Une session fructueuse pour la FCFA
La FCFA juge pourtant la session d’automne fructueuse, notamment avec les mesures en immigration, dont l’annonce d’un accueil en français pour les nouveaux arrivants francophones à l’aéroport Pearson de Toronto. L’organisme porte-parole des francophones en contexte minoritaire a également eu l’occasion de pousser son idée d’ajouter des questions linguistiques au formulaire court et long du recensement auprès du ministre de l’Innovation, des Sciences et du Développement économique, Navdeep Bains.
« Nous avons aussi rencontré les différents partis pour qu’ils s’engagent sur la modernisation de la Loi sur les langues officielles », explique le président de la FCFA, Jean Johnson. « De tous les projets, c’est le plus important, car avoir une Loi avec plus de mordant et d’obligations réglerait bien des problèmes. »
Le porte-parole néo-démocrate pour les langues officielles, François Choquette, souligne que le gouvernement fédéral pourrait d’ores et déjà agir pour contrer le jugement Gascon en adoptant un règlement qui précise ce que signifient les mesures positives qui doivent être prises par le gouvernement, selon la Loi.

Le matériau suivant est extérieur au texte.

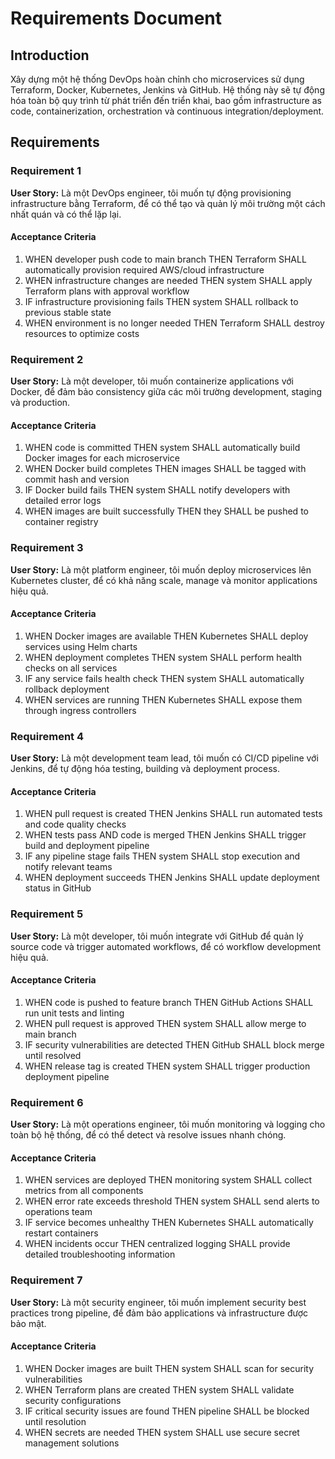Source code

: # Requirements Document

## Introduction

Xây dựng một hệ thống DevOps hoàn chỉnh cho microservices sử dụng Terraform, Docker, Kubernetes, Jenkins và GitHub. Hệ thống này sẽ tự động hóa toàn bộ quy trình từ phát triển đến triển khai, bao gồm infrastructure as code, containerization, orchestration và continuous integration/deployment.

## Requirements

### Requirement 1

**User Story:** Là một DevOps engineer, tôi muốn tự động provisioning infrastructure bằng Terraform, để có thể tạo và quản lý môi trường một cách nhất quán và có thể lặp lại.

#### Acceptance Criteria

1. WHEN developer push code to main branch THEN Terraform SHALL automatically provision required AWS/cloud infrastructure
2. WHEN infrastructure changes are needed THEN system SHALL apply Terraform plans with approval workflow
3. IF infrastructure provisioning fails THEN system SHALL rollback to previous stable state
4. WHEN environment is no longer needed THEN Terraform SHALL destroy resources to optimize costs

### Requirement 2

**User Story:** Là một developer, tôi muốn containerize applications với Docker, để đảm bảo consistency giữa các môi trường development, staging và production.

#### Acceptance Criteria

1. WHEN code is committed THEN system SHALL automatically build Docker images for each microservice
2. WHEN Docker build completes THEN images SHALL be tagged with commit hash and version
3. IF Docker build fails THEN system SHALL notify developers with detailed error logs
4. WHEN images are built successfully THEN they SHALL be pushed to container registry

### Requirement 3

**User Story:** Là một platform engineer, tôi muốn deploy microservices lên Kubernetes cluster, để có khả năng scale, manage và monitor applications hiệu quả.

#### Acceptance Criteria

1. WHEN Docker images are available THEN Kubernetes SHALL deploy services using Helm charts
2. WHEN deployment completes THEN system SHALL perform health checks on all services
3. IF any service fails health check THEN system SHALL automatically rollback deployment
4. WHEN services are running THEN Kubernetes SHALL expose them through ingress controllers

### Requirement 4

**User Story:** Là một development team lead, tôi muốn có CI/CD pipeline với Jenkins, để tự động hóa testing, building và deployment process.

#### Acceptance Criteria

1. WHEN pull request is created THEN Jenkins SHALL run automated tests and code quality checks
2. WHEN tests pass AND code is merged THEN Jenkins SHALL trigger build and deployment pipeline
3. IF any pipeline stage fails THEN system SHALL stop execution and notify relevant teams
4. WHEN deployment succeeds THEN Jenkins SHALL update deployment status in GitHub

### Requirement 5

**User Story:** Là một developer, tôi muốn integrate với GitHub để quản lý source code và trigger automated workflows, để có workflow development hiệu quả.

#### Acceptance Criteria

1. WHEN code is pushed to feature branch THEN GitHub Actions SHALL run unit tests and linting
2. WHEN pull request is approved THEN system SHALL allow merge to main branch
3. IF security vulnerabilities are detected THEN GitHub SHALL block merge until resolved
4. WHEN release tag is created THEN system SHALL trigger production deployment pipeline

### Requirement 6

**User Story:** Là một operations engineer, tôi muốn monitoring và logging cho toàn bộ hệ thống, để có thể detect và resolve issues nhanh chóng.

#### Acceptance Criteria

1. WHEN services are deployed THEN monitoring system SHALL collect metrics from all components
2. WHEN error rate exceeds threshold THEN system SHALL send alerts to operations team
3. IF service becomes unhealthy THEN Kubernetes SHALL automatically restart containers
4. WHEN incidents occur THEN centralized logging SHALL provide detailed troubleshooting information

### Requirement 7

**User Story:** Là một security engineer, tôi muốn implement security best practices trong pipeline, để đảm bảo applications và infrastructure được bảo mật.

#### Acceptance Criteria

1. WHEN Docker images are built THEN system SHALL scan for security vulnerabilities
2. WHEN Terraform plans are created THEN system SHALL validate security configurations
3. IF critical security issues are found THEN pipeline SHALL be blocked until resolution
4. WHEN secrets are needed THEN system SHALL use secure secret management solutions
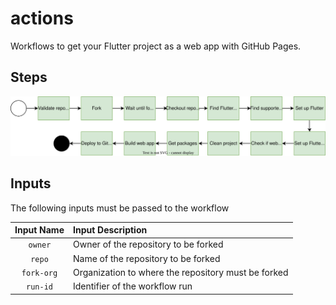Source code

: # actions

Workflows to get your Flutter project as a web app with GitHub Pages.


## Steps

![Workflow steps](./docs/action-steps.drawio.svg)


## Inputs

The following inputs must be passed to the workflow

| Input Name | Input Description |
| :--: | :-- |
| `owner` | Owner of the repository to be forked |
| `repo` | Name of the repository to be forked |
| `fork-org` | Organization to where the repository must be forked |
| `run-id` | Identifier of the workflow run |

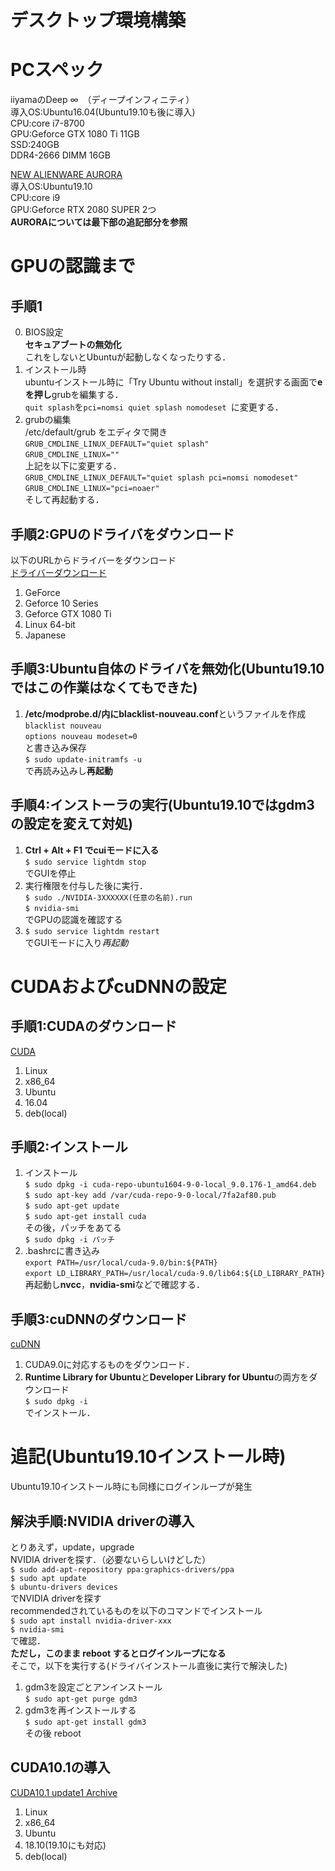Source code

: デスクトップ環境構築
====
# PCスペック
iiyamaのDeep ∞　（ディープインフィニティ）  
導入OS:Ubuntu16.04(Ubuntu19.10も後に導入)  
CPU:core i7-8700  
GPU:Geforce GTX 1080 Ti 11GB  
SSD:240GB  
DDR4-2666 DIMM 16GB  
  
[NEW ALIENWARE AURORA](https://www.dell.com/ja-jp/shop/%E3%83%87%E3%83%AB%E3%81%AE%E3%83%87%E3%82%B9%E3%82%AF%E3%83%88%E3%83%83%E3%83%97%E3%82%B3%E3%83%B3%E3%83%94%E3%83%A5%E3%83%BC%E3%82%BF/new-alienware-aurora-%E3%83%97%E3%83%AC%E3%83%9F%E3%82%A2%E3%83%A0-rtx%E6%90%AD%E8%BC%89/spd/alienware-aurora-r9-desktop/caaawar912jp)  
導入OS:Ubuntu19.10  
CPU:core i9  
GPU:Geforce RTX 2080 SUPER 2つ  
**AURORAについては最下部の追記部分を参照**
# GPUの認識まで
## 手順1
0. BIOS設定  
**セキュアブートの無効化**  
これをしないとUbuntuが起動しなくなったりする．  
1. インストール時  
ubuntuインストール時に「Try Ubuntu without install」を選択する画面で**eを押し**grubを編集する．  
`quit splash`を`pci=nomsi quiet splash nomodeset `に変更する．  
2. grubの編集  
/etc/default/grub をエディタで開き  
    `GRUB_CMDLINE_LINUX_DEFAULT="quiet splash"`  
    `GRUB_CMDLINE_LINUX=""`  
上記を以下に変更する．  
    `GRUB_CMDLINE_LINUX_DEFAULT="quiet splash pci=nomsi nomodeset"`  
    `GRUB_CMDLINE_LINUX="pci=noaer"`  
そして再起動する．  
## 手順2:GPUのドライバをダウンロード
以下のURLからドライバーをダウンロード  
[ドライバーダウンロード](//www.nvidia.com/Download/index.aspx)  
1. GeForce  
2. Geforce 10 Series  
3. Geforce GTX 1080 Ti  
4. Linux 64-bit  
5. Japanese  
## 手順3:Ubuntu自体のドライバを無効化(Ubuntu19.10ではこの作業はなくてもできた)
1. **/etc/modprobe.d/**内に**blacklist-nouveau.conf**というファイルを作成  
    `blacklist nouveau`  
    `options nouveau modeset=0`  
と書き込み保存  
`$ sudo update-initramfs -u`  
で再読み込みし**再起動**
## 手順4:インストーラの実行(Ubuntu19.10ではgdm3の設定を変えて対処)
1. **Ctrl + Alt + F1 でcuiモードに入る**  
`$ sudo service lightdm stop`  
でGUIを停止  
2. 実行権限を付与した後に実行．  
`$ sudo ./NVIDIA-3XXXXXX(任意の名前).run`  
`$ nvidia-smi`  
でGPUの認識を確認する  
3. `$ sudo service lightdm restart`  
でGUIモードに入り*再起動*  

# CUDAおよびcuDNNの設定
## 手順1:CUDAのダウンロード
[CUDA](https://developer.nvidia.com/cuda-90-download-archive?target_os=Linux&target_arch=x86_64&target_distro=Ubuntu&target_version=1604&target_type=runfilelocal)  
1. Linux  
2. x86_64  
3. Ubuntu  
4. 16.04  
5. deb(local)  
## 手順2:インストール
1. インストール  
`$ sudo dpkg -i cuda-repo-ubuntu1604-9-0-local_9.0.176-1_amd64.deb`  
`$ sudo apt-key add /var/cuda-repo-9-0-local/7fa2af80.pub`  
`$ sudo apt-get update`  
`$ sudo apt-get install cuda`  
その後，パッチをあてる  
`$ sudo dpkg -i パッチ`  
2. .bashrcに書き込み  
    `export PATH=/usr/local/cuda-9.0/bin:${PATH}`  
    `export LD_LIBRARY_PATH=/usr/local/cuda-9.0/lib64:${LD_LIBRARY_PATH}`  
再起動し**nvcc**，**nvidia-smi**などで確認する．  
## 手順3:cuDNNのダウンロード
[cuDNN](https://developer.nvidia.com/rdp/cudnn-download)  
1. CUDA9.0に対応するものをダウンロード．  
2. **Runtime Library for Ubuntu**と**Developer Library for Ubuntu**の両方をダウンロード  
`$ sudo dpkg -i `  
でインストール．  

# 追記(Ubuntu19.10インストール時)
Ubuntu19.10インストール時にも同様にログインループが発生  
## 解決手順:NVIDIA driverの導入
とりあえず，update，upgrade  
NVIDIA driverを探す．（必要ないらしいけどした）  
`$ sudo add-apt-repository ppa:graphics-drivers/ppa`  
`$ sudo apt update`  
`$ ubuntu-drivers devices`  
でNVIDIA driverを探す  
recommendedされているものを以下のコマンドでインストール  
`$ sudo apt install nvidia-driver-xxx`  
`$ nvidia-smi`  
で確認．  
**ただし，このまま reboot するとログインループになる**  
  そこで，以下を実行する(ドライバインストール直後に実行で解決した)  
1. gdm3を設定ごとアンインストール  
`$ sudo apt-get purge gdm3`  
2. gdm3を再インストールする  
`$ sudo apt-get install gdm3`  
その後 reboot  

## CUDA10.1の導入
[CUDA10.1 update1 Archive](https://developer.nvidia.com/cuda-10.1-download-archive-update1?target_os=Linux&target_arch=x86_64&target_distro=Ubuntu&target_version=1810&target_type=deblocal)  
1. Linux  
2. x86_64  
3. Ubuntu  
4. 18.10(19.10にも対応)  
5. deb(local)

« Le gouvernement est à blâmer. D’un côté, il dit favoriser une interprétation large de la partie VII de la Loi [sur la Promotion du français et de l’anglais], mais d’un autre, il continue à aller devant les tribunaux. Le gouvernement pourrait prendre les devants pour corriger la situation en mettant en place des règlements. Mais il est dans l’attentisme. »
Les francophones, un jeu politique
L’engagement verbal des partis envers la modernisation de la Loi sur les langues officielles dérange M. Normand.
« La modernisation, on en parlait déjà au début du mandat du gouvernement libéral et on est encore à se questionner si on va faire une consultation ou non. On ne sait pas plus ce que proposent les conservateurs et du côté du Nouveau Parti démocratique, François Choquette, malgré toute sa bonne volonté, peine à présenter la position de son parti. Il y a un risque que les francophones fassent l’objet d’un marchandage aux prochaines élections. »
Car il ne reste plus qu’une session avant le passage aux urnes à l’automne 2019. Et les récentes prises de bec au parlement entre les trois principaux partis sur la question de la crise linguistique en Ontario n’augurent rien de bon, selon le politologue.
« Il y a de belles paroles de chaque parti, mais ce sont surtout des manœuvres politiques et ça n’engage rien de concret. »
Partisanerie
Le président de la FCFA reconnaît qu’il attend davantage du gouvernement fédéral dans ce dossier en rencontrant le premier ministre Doug Ford et en posant des gestes concrets.
« Le premier ministre a fait quelques efforts en rencontrant les chefs de tous les partis politiques fédéraux, mais le résultat a été très mitigé. Dans cette histoire, on voit bien trop de partisanerie de part et d’autre et aucune collaboration », regrette M. Johnson.